### Task instructions
Retype the whole listing, please, keeping every line exact and dropping the pictures.

### The records
'''
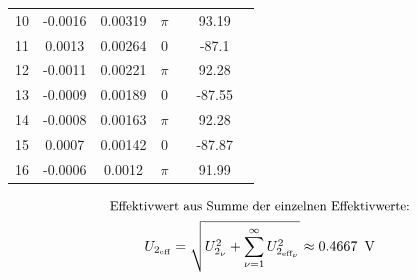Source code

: \documentclass[a4paper, 12pt]{article}
\begin{document}
\begin{table}[H]
\begin{center}
\begin{tabular}{@{}ccccccc@{}}
        10    & -0.0016                             & 0.00319                       & $\pi$  &                               & 93.19                            &                                  \\
        11    & 0.0013                              & 0.00264                       & 0      &                               & -87.1                            &                                  \\
        12    & -0.0011                             & 0.00221                       & $\pi$  &                               & 92.28                            &                                  \\
        13    & -0.0009                             & 0.00189                       & 0      &                               & -87.55                           &                                  \\
        14    & -0.0008                             & 0.00163                       & $\pi$  &                               & 92.28                            &                                  \\
        15    & 0.0007                              & 0.00142                       & 0      &                               & -87.87                           &                                  \\
        16    & -0.0006                             & 0.0012                        & $\pi$  &                               & 91.99                            &                                  \\ \bottomrule
        \end{tabular}
        \end{center}
        \end{table}

      \begin{gather*}
        \text{\small Effektivwert aus Summe der einzelnen Effektivwerte:}\\
        U_{2_{\text{eff}}} = \sqrt{ U_{2_\nu}^2 + \sum_{\nu=1}^{\infty}{U_{2_{{\text{eff}}_\nu}}^2}} \approx 0.4667 \,\ \si{\volt}
      \end{gather*}
\end{document}
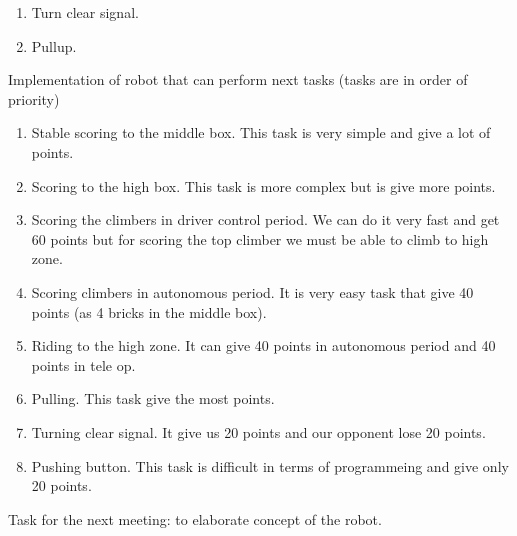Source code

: \begin{enumerate*}
\begin{enumerate}
\begin{enumerate}
	  		\item Turn clear signal.
	  		\item Pullup.
  		\end{enumerate}
  	\end{enumerate}
  	\item Implementation of robot that can perform next tasks (tasks are in order of priority)
  	\begin{enumerate}
  		\item Stable scoring to the middle box. This task is very simple and give a lot of points.
  		\item Scoring to the high box. This task is more complex but is give more points.
  		\item Scoring the climbers in driver control period. We can do it very fast and get 60 points but for scoring the top climber we must be able to climb to high zone.
  		\item Scoring climbers in autonomous period. It is very easy task that give 40 points (as 4 bricks in the middle box).
  		\item Riding to the high zone. It can give 40 points in autonomous period and 40 points in tele op.
  		\item Pulling. This task give the most points.
  		\item Turning clear signal. It give us 20 points and our opponent lose 20 points.
  		\item Pushing button. This task is difficult in terms of programmeing and give only 20 points.
  	\end{enumerate}
	\newline
	
	Task for the next meeting: to elaborate concept of the robot.
  	
  \end{enumerate*}
  

  


\fillpage
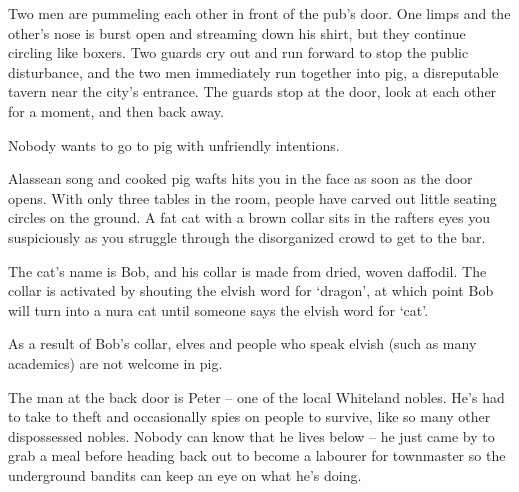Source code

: \begin{multicols}{2}
\begin{boxtext}

	Two men are pummeling each other in front of the pub's door.
	 One limps and the other's nose is burst open and streaming down his shirt, but they continue circling like boxers.
	 Two guards cry out and run forward to stop the public disturbance, and the two men immediately run together into \gls{pig}, a disreputable tavern near the city's entrance.
	 The guards stop at the door, look at each other for a moment, and then back away.

Nobody wants to go to \gls{pig} with unfriendly intentions.

\end{boxtext}
 
\begin{table*}[t]

\label{mincing_pig_map}

\end{table*}


\begin{boxtext}

	Alassean song and cooked pig wafts hits you in the face as soon as the door opens.  With only three tables in the room, people have carved out little seating circles on the ground.  A fat cat with a brown collar sits in the rafters eyes you suspiciously as you struggle through the disorganized crowd to get to the bar.

\end{boxtext}

The cat's name is Bob, and his collar is made from dried, woven daffodil.  The collar is activated by shouting the elvish word for `dragon', at which point Bob will turn into a nura cat until someone says the elvish word for `cat'.

As a result of Bob's collar, elves and people who speak elvish (such as many academics) are not welcome in \gls{pig}.


\nuracat


The man at the back door is Peter -- one of the local Whiteland nobles. He's had to take to theft and occasionally spies on people to survive, like so many other dispossessed nobles.  Nobody can know that he lives below -- he just came by to grab a meal before heading back out to become a labourer for \gls{townmaster} so the underground bandits can keep an eye on what he's doing.


\end{multicols}
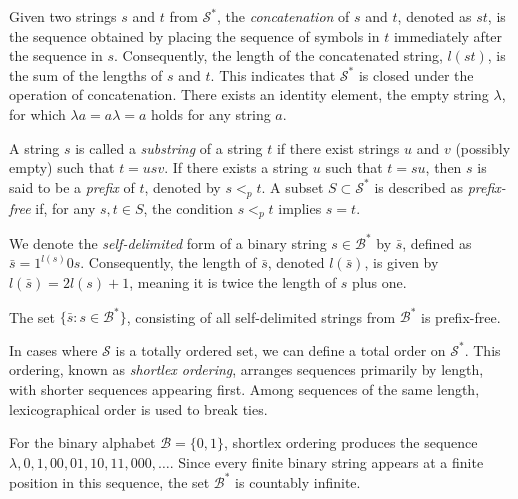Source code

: Given two strings $s$ and $t$ from $\mathcal{S}^{\ast}$, the \emph{concatenation} of $s$ and $t$, denoted as $st$, is the sequence obtained by placing the sequence of symbols in $t$ immediately after the sequence in $s$. Consequently, the length of the concatenated string, $l(st)$, is the sum of the lengths of $s$ and $t$. This indicates that $\mathcal{S}^\ast$ is closed under the operation of concatenation. There exists an identity element, the empty string $\lambda$, for which $\lambda a = a \lambda = a$ holds for any string $a$.

A string $s$ is called a \emph{substring} of a string $t$ if there exist strings $u$ and $v$ (possibly empty) such that $t = usv$. If there exists a string $u$ such that $t = su$, then $s$ is said to be a \emph{prefix} of $t$, denoted by $s <_p t$. A subset $S \subset \mathcal{S}^{\ast}$ is described as \emph{prefix-free} if, for any $s, t \in S$, the condition $s <_p t$ implies $s = t$.

We denote the \emph{self-delimited}  form of a binary string $s \in \mathcal{B}^{\ast}$ by $\bar{s}$, defined as $\bar{s} = 1^{l(s)}0s$. Consequently, the length of $\bar{s}$, denoted $l(\bar{s})$, is given by $l(\bar{s}) = 2l(s) + 1$, meaning it is twice the length of $s$ plus one.

\begin{example}
The set $\{\bar{s} : s \in \mathcal{B}^{\ast}\}$, consisting of all self-delimited strings from $\mathcal{B}^{\ast}$ is prefix-free.
\end{example}

In cases where $\mathcal{S}$ is a totally ordered set, we can define a total order on $\mathcal{S}^{\ast}$. This ordering, known as \emph{shortlex ordering}, arranges sequences primarily by length, with shorter sequences appearing first. Among sequences of the same length, lexicographical order is used to break ties.

\begin{example}
For the binary alphabet $\mathcal{B} = \{0,1\}$, shortlex ordering produces the sequence $\lambda, 0, 1, 00, 01, 10, 11, 000, \ldots$. Since every finite binary string appears at a finite position in this sequence, the set $\mathcal{B}^*$ is countably infinite.
\end{example}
'''
### Task response
Source code

: \documentclass[a4paper, 12pt]{article}
\begin{document}
\begin{table}[H]
\begin{center}
\begin{tabular}{@{}ccccccc@{}}
        10    & -0.0016                             & 0.00319                       & $\pi$  &                               & 93.19                            &                                  \\
        11    & 0.0013                              & 0.00264                       & 0      &                               & -87.1                            &                                  \\
        12    & -0.0011                             & 0.00221                       & $\pi$  &                               & 92.28                            &                                  \\
        13    & -0.0009                             & 0.00189                       & 0      &                               & -87.55                           &                                  \\
        14    & -0.0008                             & 0.00163                       & $\pi$  &                               & 92.28                            &                                  \\
        15    & 0.0007                              & 0.00142                       & 0      &                               & -87.87                           &                                  \\
        16    & -0.0006                             & 0.0012                        & $\pi$  &                               & 91.99                            &                                  \\ \bottomrule
        \end{tabular}
        \end{center}
        \end{table}

      \begin{gather*}
        \text{\small Effektivwert aus Summe der einzelnen Effektivwerte:}\\
        U_{2_{\text{eff}}} = \sqrt{ U_{2_\nu}^2 + \sum_{\nu=1}^{\infty}{U_{2_{{\text{eff}}_\nu}}^2}} \approx 0.4667 \,\ \si{\volt}
      \end{gather*}
\end{document}
Source code

: \begin{enumerate*}
\begin{enumerate}
\begin{enumerate}
	  		\item Turn clear signal.
	  		\item Pullup.
  		\end{enumerate}
  	\end{enumerate}
  	\item Implementation of robot that can perform next tasks (tasks are in order of priority)
  	\begin{enumerate}
  		\item Stable scoring to the middle box. This task is very simple and give a lot of points.
  		\item Scoring to the high box. This task is more complex but is give more points.
  		\item Scoring the climbers in driver control period. We can do it very fast and get 60 points but for scoring the top climber we must be able to climb to high zone.
  		\item Scoring climbers in autonomous period. It is very easy task that give 40 points (as 4 bricks in the middle box).
  		\item Riding to the high zone. It can give 40 points in autonomous period and 40 points in tele op.
  		\item Pulling. This task give the most points.
  		\item Turning clear signal. It give us 20 points and our opponent lose 20 points.
  		\item Pushing button. This task is difficult in terms of programmeing and give only 20 points.
  	\end{enumerate}
	\newline
	
	Task for the next meeting: to elaborate concept of the robot.
  	
  \end{enumerate*}
  

  


\fillpage
Source code

: \begin{multicols}{2}
\begin{boxtext}

	Two men are pummeling each other in front of the pub's door.
	 One limps and the other's nose is burst open and streaming down his shirt, but they continue circling like boxers.
	 Two guards cry out and run forward to stop the public disturbance, and the two men immediately run together into \gls{pig}, a disreputable tavern near the city's entrance.
	 The guards stop at the door, look at each other for a moment, and then back away.

Nobody wants to go to \gls{pig} with unfriendly intentions.

\end{boxtext}
 
\begin{table*}[t]

\label{mincing_pig_map}

\end{table*}


\begin{boxtext}

	Alassean song and cooked pig wafts hits you in the face as soon as the door opens.  With only three tables in the room, people have carved out little seating circles on the ground.  A fat cat with a brown collar sits in the rafters eyes you suspiciously as you struggle through the disorganized crowd to get to the bar.

\end{boxtext}

The cat's name is Bob, and his collar is made from dried, woven daffodil.  The collar is activated by shouting the elvish word for `dragon', at which point Bob will turn into a nura cat until someone says the elvish word for `cat'.

As a result of Bob's collar, elves and people who speak elvish (such as many academics) are not welcome in \gls{pig}.


\nuracat


The man at the back door is Peter -- one of the local Whiteland nobles. He's had to take to theft and occasionally spies on people to survive, like so many other dispossessed nobles.  Nobody can know that he lives below -- he just came by to grab a meal before heading back out to become a labourer for \gls{townmaster} so the underground bandits can keep an eye on what he's doing.


\end{multicols}
Source code

: Given two strings $s$ and $t$ from $\mathcal{S}^{\ast}$, the \emph{concatenation} of $s$ and $t$, denoted as $st$, is the sequence obtained by placing the sequence of symbols in $t$ immediately after the sequence in $s$. Consequently, the length of the concatenated string, $l(st)$, is the sum of the lengths of $s$ and $t$. This indicates that $\mathcal{S}^\ast$ is closed under the operation of concatenation. There exists an identity element, the empty string $\lambda$, for which $\lambda a = a \lambda = a$ holds for any string $a$.

A string $s$ is called a \emph{substring} of a string $t$ if there exist strings $u$ and $v$ (possibly empty) such that $t = usv$. If there exists a string $u$ such that $t = su$, then $s$ is said to be a \emph{prefix} of $t$, denoted by $s <_p t$. A subset $S \subset \mathcal{S}^{\ast}$ is described as \emph{prefix-free} if, for any $s, t \in S$, the condition $s <_p t$ implies $s = t$.

We denote the \emph{self-delimited}  form of a binary string $s \in \mathcal{B}^{\ast}$ by $\bar{s}$, defined as $\bar{s} = 1^{l(s)}0s$. Consequently, the length of $\bar{s}$, denoted $l(\bar{s})$, is given by $l(\bar{s}) = 2l(s) + 1$, meaning it is twice the length of $s$ plus one.

\begin{example}
The set $\{\bar{s} : s \in \mathcal{B}^{\ast}\}$, consisting of all self-delimited strings from $\mathcal{B}^{\ast}$ is prefix-free.
\end{example}

In cases where $\mathcal{S}$ is a totally ordered set, we can define a total order on $\mathcal{S}^{\ast}$. This ordering, known as \emph{shortlex ordering}, arranges sequences primarily by length, with shorter sequences appearing first. Among sequences of the same length, lexicographical order is used to break ties.

\begin{example}
For the binary alphabet $\mathcal{B} = \{0,1\}$, shortlex ordering produces the sequence $\lambda, 0, 1, 00, 01, 10, 11, 000, \ldots$. Since every finite binary string appears at a finite position in this sequence, the set $\mathcal{B}^*$ is countably infinite.
\end{example}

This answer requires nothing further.